Transforming an existing application UI screen to a conversational UI would consume an inordinate amount of time and resources. For example, a development team would be required to acquire deep knowledge regarding the underlying text, voice or chatbot interaction service. Specifically, the development team must establish an end-to-end interaction model that depends on the underlying technology, the design and implementation of a proper interaction model (e.g., skills and intents), and integration into the application with respect to product standards (e.g., security, supportability, and lifecycle management).

Therefore, what is needed is a generic (e.g., voice- or text-based) way to access existing application UI screens. It is desired to provide an enhanced infrastructure for conversational UIs, where voice or text commands can be used to perform complex actions.

BRIEF DESCRIPTION OF THE DRAWINGS

Features and advantages of the example embodiments, and the manner in which the same are accomplished, will become more readily apparent with reference to the following detailed description taken in conjunction with the accompanying drawings.

FIG. 1 is a block diagram of an overall system architecture according to some embodiments.

FIG. 2 is a sequence diagram of a use case according to some embodiments.

FIG. 3 is a flow diagram illustrating an exemplary process according to some embodiments.

FIG. 4 is a sequence diagram of a use case according to some embodiments.

FIG. 5 is a flow diagram illustrating an exemplary process according to some embodiments.

FIG. 6 is an outward view of a user interface according to some embodiments.

FIG. 7 is an outward view of a user interface according to some embodiments.

FIG. 8 is a block diagram of an apparatus according to some embodiments.

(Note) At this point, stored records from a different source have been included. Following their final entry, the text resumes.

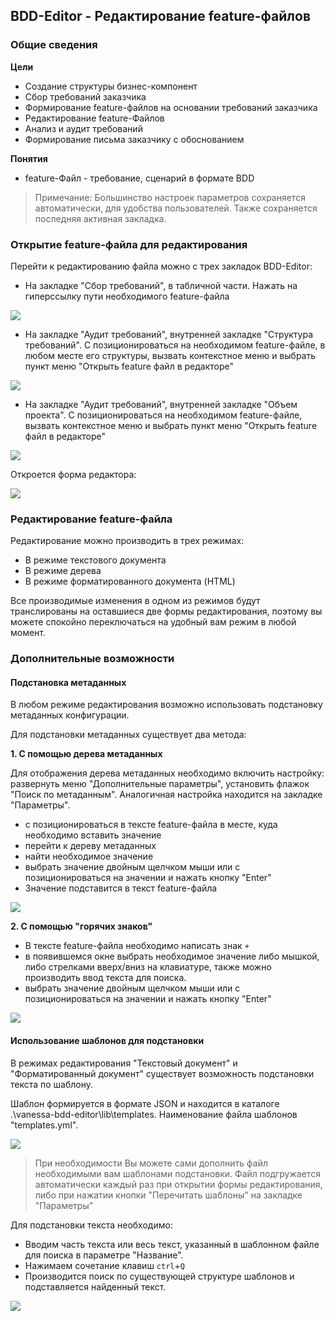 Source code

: ## BDD-Editor - Редактирование feature-файлов

### Общие сведения

**Цели**

  * Создание структуры бизнес-компонент
  * Сбор требований заказчика
  * Формирование feature-файлов на основании требований заказчика
  * Редактирование feature-Файлов
  * Анализ и аудит требований
  * Формирование письма заказчику с обоснованием
  
**Понятия**
 
  * feature-Файл - требование, сценарий в формате BDD

> Примечание: Большинство настроек параметров сохраняется автоматически, для удобства пользователей. Также сохраняется последняя активная закладка. 

### Открытие feature-файла для редактирования

Перейти к редактированию файла можно с трех закладок BDD-Editor:

  * На закладке "Сбор требований", в табличной части. Нажать на гиперссылку пути необходимого feature-файла

![](https://github.com/silverbulleters/vanessa-bdd-editor/blob/develop/doc/Images/Open1.png)

  * На закладке "Аудит требований", внутренней закладке "Структура требований". С позиционироваться на необходимом feature-файле, в любом месте его структуры, вызвать контекстное меню и выбрать пункт меню "Открыть feature файл в редакторе"

![](https://github.com/silverbulleters/vanessa-bdd-editor/blob/develop/doc/Images/Open2.png)

  * На закладке "Аудит требований", внутренней закладке "Объем проекта". С позиционироваться на необходимом feature-файле, вызвать контекстное меню и выбрать пункт меню "Открыть feature файл в редакторе"

![](https://github.com/silverbulleters/vanessa-bdd-editor/blob/develop/doc/Images/Open3.png)

Откроется форма редактора: 
 
![](https://github.com/silverbulleters/vanessa-bdd-editor/blob/develop/doc/Images/%D0%A0%D0%B5%D0%B4%D0%B0%D0%BA%D1%82%D0%BE%D1%80.png)


### Редактирование feature-файла

Редактирование можно производить в трех режимах:

  * В режиме текстового документа
  * В режиме дерева
  * В режиме форматированного документа (HTML)

Все производимые изменения в одном из режимов будут транслированы на оставшиеся две формы редактирования, поэтому вы можете спокойно переключаться на удобный вам режим в любой момент.

### Дополнительные возможности

#### Подстановка метаданных

В любом режиме редактирования возможно использовать подстановку метаданных конфигурации.

Для подстановки метаданных существует два метода:

**1. С помощью дерева метаданных**
 
Для отображения дерева метаданных необходимо включить настройку: развернуть меню "Дополнительные параметры", установить флажок "Поиск по метаданным". Аналогичная настройка находится на закладке "Параметры".

  * с позиционироваться в тексте feature-файла в месте, куда необходимо вставить значение
  * перейти к дереву метаданных
  * найти необходимое значение
  * выбрать значение двойным щелчком мыши или с позиционироваться на значении и нажать кнопку "Enter"
  * Значение подставится в текст feature-файла 

![](https://github.com/silverbulleters/vanessa-bdd-editor/blob/develop/doc/Images/metad.png)

**2. С помощью "горячих знаков"**

  * В тексте feature-файла необходимо написать знак `+`
  * в появившемся окне выбрать необходимое значение либо мышкой, либо стрелками вверх/вниз на клавиатуре, также можно производить ввод текста для поиска.
  * выбрать значение двойным щелчком мыши или с позиционироваться на значении и нажать кнопку "Enter"

![](https://github.com/silverbulleters/vanessa-bdd-editor/blob/develop/doc/Images/metadplus.png)

#### Использование шаблонов для подстановки

В режимах редактирования "Текстовый документ" и "Форматированный документ" существует возможность подстановки текста по шаблону.

Шаблон формируется в формате JSON и находится в каталоге .\vanessa-bdd-editor\lib\templates. Наименование файла шаблонов "templates.yml".

![](https://github.com/silverbulleters/vanessa-bdd-editor/blob/develop/doc/Images/templjson.png)

> При необходимости Вы можете сами дополнить файл необходимыми вам шаблонами подстановки.
> Файл подгружается автоматически каждый раз при открытии формы редактирования, либо при нажатии кнопки "Перечитать шаблоны" на закладке "Параметры" 

Для подстановки текста необходимо:

  * Вводим часть текста или весь текст, указанный в шаблонном файле для поиска в параметре "Название".
  * Нажимаем сочетание клавиш `ctrl`+`Q`
  * Производится поиск по существующей структуре шаблонов и подставляется найденный текст.

![](https://github.com/silverbulleters/vanessa-bdd-editor/blob/develop/doc/Images/templ.png)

Throughout the drawings and the detailed description, unless otherwise described, the same drawing reference numerals will be understood to refer to the same elements, features, and structures. The relative size and depiction of these elements may be exaggerated or adjusted for clarity, illustration, and/or convenience.

DETAILED DESCRIPTION

In the following description, specific details are set forth in order to provide a thorough understanding of the various example embodiments. It should be appreciated that various modifications to the embodiments will be readily apparent to those in the art, and the generic principles defined herein may be applied to other embodiments and applications without departing from the spirit and scope of the disclosure. Moreover, in the following description, numerous details are set forth for the purpose of explanation. However, one of ordinary skill in the art should understand that embodiments may be practiced without the use of these specific details. In other instances, well-known structures and processes are not shown or described in order not to obscure the description with unnecessary detail. Thus, the present disclosure is not intended to be limited to the embodiments shown, but is to be accorded the widest scope consistent with the principles and features disclosed herein.

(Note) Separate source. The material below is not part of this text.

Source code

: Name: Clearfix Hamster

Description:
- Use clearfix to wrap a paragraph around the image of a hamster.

Described are embodiments directed to a UI interaction channel, and more specifically, enabling voice- or text-based access to UI screens of applications.

In general, the architecture described herein supports UI5 (e.g., SAPUI5/HTML/FIORI) based applications, but can also support other UI technologies (e.g., platforms) including, but not limited to Web Dynpro, WebGUI, SAPGUI, and Business Server Pages (BSP)) (e.g., web-based and non-web-based).

The environments described herein are merely exemplary, and it is contemplated that the techniques described may be extended to other implementation contexts. For example, it is contemplated that the disclosed embodiments can be applied to technologies, systems, and applications in augmented reality (AR).

One or more embodiments that include one or more of the advantages discussed are described in detail below with reference to the figures.

FIG. 1 is a schematic block diagram of an overall system architecture 100 according to some embodiments.

System 100 includes Enterprise Resource Planning (ERP) system 110, voice bot 120 (e.g., multi-functional intelligent/smart speaker), cloud-based service 130, application server 140, and database 145. Various components of system 100 may be operationally connected over a network, which may be wired or wireless. The network may be a public network such as the Internet, or a private network such as an intranet.

ERP system 110 may be hosted on a computing device, such as, but not limited to, a desktop computer, a computer server, a notebook computer, a tablet computer, and the like. ERP system 110 may include various components such as an ERP client device, an ERP server 140, and an ERP database 145. In an implementation, these components may be distributed over a client-server environment. In another implementation, however, they could be present within the same computing device.

Database 145 is provided by a database server which may be hosted by a server computer of application server 140 or on a separate physical computer in communication with the server computer of application server 140.

ERP system 110 includes a UI 115, and more specifically, a conversational UI, which may be presented to a user 105 on a display of an electronic device.

In an implementation ERP system includes an ERP system from SAP SE. However, in other implementations ERP systems by other vendors may be used.

Additionally or alternatively to enterprise applications and systems including ERP disclosed above, system 100 may support other kinds of business applications and systems (e.g. ABAP-based business applications and systems). Examples of such business applications and systems can include, but are not limited to, supply chain management (SCM), customer relationship management (CRM), supplier relationship management (SRM), product lifecycle management (PLM), extended warehouse management (EWM), extended transportation management (ETM), and the like.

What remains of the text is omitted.